Reproduce every record below exactly, without the pictures.
============================================================
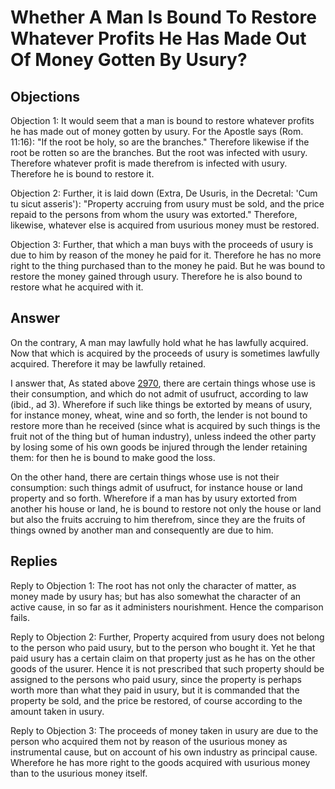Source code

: # Whether A Man Is Bound To Restore Whatever Profits He Has Made Out Of Money Gotten By Usury?

## Objections

Objection 1: It would seem that a man is bound to restore whatever profits he has made out of money gotten by usury. For the Apostle says (Rom. 11:16): "If the root be holy, so are the branches." Therefore likewise if the root be rotten so are the branches. But the root was infected with usury. Therefore whatever profit is made therefrom is infected with usury. Therefore he is bound to restore it.

Objection 2: Further, it is laid down (Extra, De Usuris, in the Decretal: 'Cum tu sicut asseris'): "Property accruing from usury must be sold, and the price repaid to the persons from whom the usury was extorted." Therefore, likewise, whatever else is acquired from usurious money must be restored.

Objection 3: Further, that which a man buys with the proceeds of usury is due to him by reason of the money he paid for it. Therefore he has no more right to the thing purchased than to the money he paid. But he was bound to restore the money gained through usury. Therefore he is also bound to restore what he acquired with it.

## Answer

On the contrary, A man may lawfully hold what he has lawfully acquired. Now that which is acquired by the proceeds of usury is sometimes lawfully acquired. Therefore it may be lawfully retained.

I answer that, As stated above [2970](A[1]), there are certain things whose use is their consumption, and which do not admit of usufruct, according to law (ibid., ad 3). Wherefore if such like things be extorted by means of usury, for instance money, wheat, wine and so forth, the lender is not bound to restore more than he received (since what is acquired by such things is the fruit not of the thing but of human industry), unless indeed the other party by losing some of his own goods be injured through the lender retaining them: for then he is bound to make good the loss.

On the other hand, there are certain things whose use is not their consumption: such things admit of usufruct, for instance house or land property and so forth. Wherefore if a man has by usury extorted from another his house or land, he is bound to restore not only the house or land but also the fruits accruing to him therefrom, since they are the fruits of things owned by another man and consequently are due to him.

## Replies

Reply to Objection 1: The root has not only the character of matter, as money made by usury has; but has also somewhat the character of an active cause, in so far as it administers nourishment. Hence the comparison fails.

Reply to Objection 2: Further, Property acquired from usury does not belong to the person who paid usury, but to the person who bought it. Yet he that paid usury has a certain claim on that property just as he has on the other goods of the usurer. Hence it is not prescribed that such property should be assigned to the persons who paid usury, since the property is perhaps worth more than what they paid in usury, but it is commanded that the property be sold, and the price be restored, of course according to the amount taken in usury.

Reply to Objection 3: The proceeds of money taken in usury are due to the person who acquired them not by reason of the usurious money as instrumental cause, but on account of his own industry as principal cause. Wherefore he has more right to the goods acquired with usurious money than to the usurious money itself.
============================================================
**Answer section**
Source code

: # Whether A Man Is Bound To Restore Whatever Profits He Has Made Out Of Money Gotten By Usury?

## Objections

Objection 1: It would seem that a man is bound to restore whatever profits he has made out of money gotten by usury. For the Apostle says (Rom. 11:16): "If the root be holy, so are the branches." Therefore likewise if the root be rotten so are the branches. But the root was infected with usury. Therefore whatever profit is made therefrom is infected with usury. Therefore he is bound to restore it.

Objection 2: Further, it is laid down (Extra, De Usuris, in the Decretal: 'Cum tu sicut asseris'): "Property accruing from usury must be sold, and the price repaid to the persons from whom the usury was extorted." Therefore, likewise, whatever else is acquired from usurious money must be restored.

Objection 3: Further, that which a man buys with the proceeds of usury is due to him by reason of the money he paid for it. Therefore he has no more right to the thing purchased than to the money he paid. But he was bound to restore the money gained through usury. Therefore he is also bound to restore what he acquired with it.

## Answer

On the contrary, A man may lawfully hold what he has lawfully acquired. Now that which is acquired by the proceeds of usury is sometimes lawfully acquired. Therefore it may be lawfully retained.

I answer that, As stated above [2970](A[1]), there are certain things whose use is their consumption, and which do not admit of usufruct, according to law (ibid., ad 3). Wherefore if such like things be extorted by means of usury, for instance money, wheat, wine and so forth, the lender is not bound to restore more than he received (since what is acquired by such things is the fruit not of the thing but of human industry), unless indeed the other party by losing some of his own goods be injured through the lender retaining them: for then he is bound to make good the loss.

On the other hand, there are certain things whose use is not their consumption: such things admit of usufruct, for instance house or land property and so forth. Wherefore if a man has by usury extorted from another his house or land, he is bound to restore not only the house or land but also the fruits accruing to him therefrom, since they are the fruits of things owned by another man and consequently are due to him.

## Replies

Reply to Objection 1: The root has not only the character of matter, as money made by usury has; but has also somewhat the character of an active cause, in so far as it administers nourishment. Hence the comparison fails.

Reply to Objection 2: Further, Property acquired from usury does not belong to the person who paid usury, but to the person who bought it. Yet he that paid usury has a certain claim on that property just as he has on the other goods of the usurer. Hence it is not prescribed that such property should be assigned to the persons who paid usury, since the property is perhaps worth more than what they paid in usury, but it is commanded that the property be sold, and the price be restored, of course according to the amount taken in usury.

Reply to Objection 3: The proceeds of money taken in usury are due to the person who acquired them not by reason of the usurious money as instrumental cause, but on account of his own industry as principal cause. Wherefore he has more right to the goods acquired with usurious money than to the usurious money itself.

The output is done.